Looking back, it’s clear we were completely insane, suffering from some kind of naive covertly racist assumption that immersing ourselves in a cultural/economic demographic replicating the ones we both grew up in would somehow evoke and manifest the community spirit of the post-WW2 era and the straight-up Frank Capra glory of America in the 1950s. Sentimentality and nostalgia are the roots of fascism. Nostalgia is a lie. It’s always about a return to some imaginary Golden Age where everything was just dandy. We wanted a safe world, a world where locks were rarely actually locked.

That world is gone, if it ever really existed.
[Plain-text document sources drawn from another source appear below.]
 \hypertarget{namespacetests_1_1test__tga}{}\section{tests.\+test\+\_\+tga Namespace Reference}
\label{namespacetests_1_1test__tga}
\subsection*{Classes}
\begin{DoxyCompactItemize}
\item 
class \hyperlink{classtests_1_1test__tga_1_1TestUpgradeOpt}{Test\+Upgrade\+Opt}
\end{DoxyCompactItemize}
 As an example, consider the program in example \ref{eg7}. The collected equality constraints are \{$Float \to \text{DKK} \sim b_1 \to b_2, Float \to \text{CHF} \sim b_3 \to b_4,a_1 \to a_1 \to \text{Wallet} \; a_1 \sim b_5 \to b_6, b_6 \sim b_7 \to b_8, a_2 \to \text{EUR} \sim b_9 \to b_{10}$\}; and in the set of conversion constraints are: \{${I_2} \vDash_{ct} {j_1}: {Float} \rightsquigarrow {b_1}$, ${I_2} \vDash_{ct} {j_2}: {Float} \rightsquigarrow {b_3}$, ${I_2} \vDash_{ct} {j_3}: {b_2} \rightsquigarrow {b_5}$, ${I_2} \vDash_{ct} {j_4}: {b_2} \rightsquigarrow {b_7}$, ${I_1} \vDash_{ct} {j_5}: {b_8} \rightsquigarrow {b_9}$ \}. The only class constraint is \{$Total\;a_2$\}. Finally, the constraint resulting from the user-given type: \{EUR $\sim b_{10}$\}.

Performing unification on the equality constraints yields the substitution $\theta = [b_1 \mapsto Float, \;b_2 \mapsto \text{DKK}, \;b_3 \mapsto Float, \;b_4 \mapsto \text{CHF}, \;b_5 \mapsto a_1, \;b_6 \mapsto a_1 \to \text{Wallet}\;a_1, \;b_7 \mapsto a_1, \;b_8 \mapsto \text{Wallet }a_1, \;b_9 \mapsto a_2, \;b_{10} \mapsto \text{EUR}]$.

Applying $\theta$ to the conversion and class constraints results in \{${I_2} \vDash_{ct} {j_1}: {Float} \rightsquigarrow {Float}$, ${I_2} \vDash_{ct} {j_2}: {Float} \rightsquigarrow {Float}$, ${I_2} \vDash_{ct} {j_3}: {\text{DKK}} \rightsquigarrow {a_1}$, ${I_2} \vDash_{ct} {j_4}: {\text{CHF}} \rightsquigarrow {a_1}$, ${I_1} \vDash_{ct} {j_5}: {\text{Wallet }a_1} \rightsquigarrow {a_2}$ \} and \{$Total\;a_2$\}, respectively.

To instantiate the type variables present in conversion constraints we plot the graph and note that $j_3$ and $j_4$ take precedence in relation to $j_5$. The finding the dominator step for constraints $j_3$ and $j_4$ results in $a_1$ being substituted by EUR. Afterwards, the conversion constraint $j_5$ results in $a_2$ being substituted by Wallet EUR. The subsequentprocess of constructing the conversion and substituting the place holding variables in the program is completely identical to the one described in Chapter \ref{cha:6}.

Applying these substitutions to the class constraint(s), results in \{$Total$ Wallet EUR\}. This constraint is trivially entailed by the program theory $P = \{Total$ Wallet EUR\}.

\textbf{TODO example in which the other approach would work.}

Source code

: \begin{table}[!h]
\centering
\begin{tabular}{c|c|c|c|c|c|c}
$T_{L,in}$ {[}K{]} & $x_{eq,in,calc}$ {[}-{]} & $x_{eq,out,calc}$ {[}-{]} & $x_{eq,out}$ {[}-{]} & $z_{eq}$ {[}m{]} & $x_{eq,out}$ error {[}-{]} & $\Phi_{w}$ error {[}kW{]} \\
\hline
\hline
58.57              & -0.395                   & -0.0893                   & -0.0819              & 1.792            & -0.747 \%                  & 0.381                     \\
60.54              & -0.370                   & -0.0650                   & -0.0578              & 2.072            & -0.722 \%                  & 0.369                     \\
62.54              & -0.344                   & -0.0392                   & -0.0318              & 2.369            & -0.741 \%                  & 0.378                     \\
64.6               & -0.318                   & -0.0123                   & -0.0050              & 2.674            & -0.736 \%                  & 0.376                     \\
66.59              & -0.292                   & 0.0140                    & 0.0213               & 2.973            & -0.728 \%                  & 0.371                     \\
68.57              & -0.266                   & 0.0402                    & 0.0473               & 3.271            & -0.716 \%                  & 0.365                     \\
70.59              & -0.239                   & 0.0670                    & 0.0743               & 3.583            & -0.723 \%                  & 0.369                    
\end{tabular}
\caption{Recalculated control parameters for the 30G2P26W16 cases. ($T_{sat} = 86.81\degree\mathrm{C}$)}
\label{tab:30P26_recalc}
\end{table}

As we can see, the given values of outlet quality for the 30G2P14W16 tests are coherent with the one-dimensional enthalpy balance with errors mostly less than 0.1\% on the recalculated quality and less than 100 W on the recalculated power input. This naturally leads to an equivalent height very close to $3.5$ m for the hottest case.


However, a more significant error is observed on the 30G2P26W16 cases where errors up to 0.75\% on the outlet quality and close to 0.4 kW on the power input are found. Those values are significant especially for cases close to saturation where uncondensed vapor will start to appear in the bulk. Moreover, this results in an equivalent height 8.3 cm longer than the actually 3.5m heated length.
It took me eight hard weeks to figure that out once and for all. Sentimentality and nostalgia fail miserably in the absence of a paycheck. I did manage to have some fun there, though. Not much, but some. It wasn’t clean wholesome 1950s fun, not at all.

We took occupancy on Friday, July 1st, 2005. It was a passable modern two-bedroom, one-and-a-half bath apartment with a practical kitchen in one of those sprawling two-to-three story corporate cookie-cutter monstrosities you see on the outskirts of every town in America. The information required to get into this $950/month Motel 6 was stunning in its breadth and scope. I don’t even give my Social Security number to anyone but the government or my employer. That’s my right and policy, and this tight brittle flared-nostril ice queen corporate fascist anti-Christ gorgon in a Hillary Clinton suit wanted my whole goddamned employment/family/financial history. We argued briefly. I won. I always do. I collect. I am here to collect.

On Saturday morning, I took Daisy to breakfast at The Bank, Lawrence’s version of a swank restaurant, located right at the head of the main drag, Massachusetts St. The Bank is named The Bank because it used to be one. That’s how clever they are out there. Breakfast sucked, nowhere near Waffle House or even IHOP, slightly below par for a Vegas buffet, and about half again the price to cover the pretension. We strolled Massachusetts St. for a while, dipping into the little shops and bars, all very quaint, then picked up some beers and headed home.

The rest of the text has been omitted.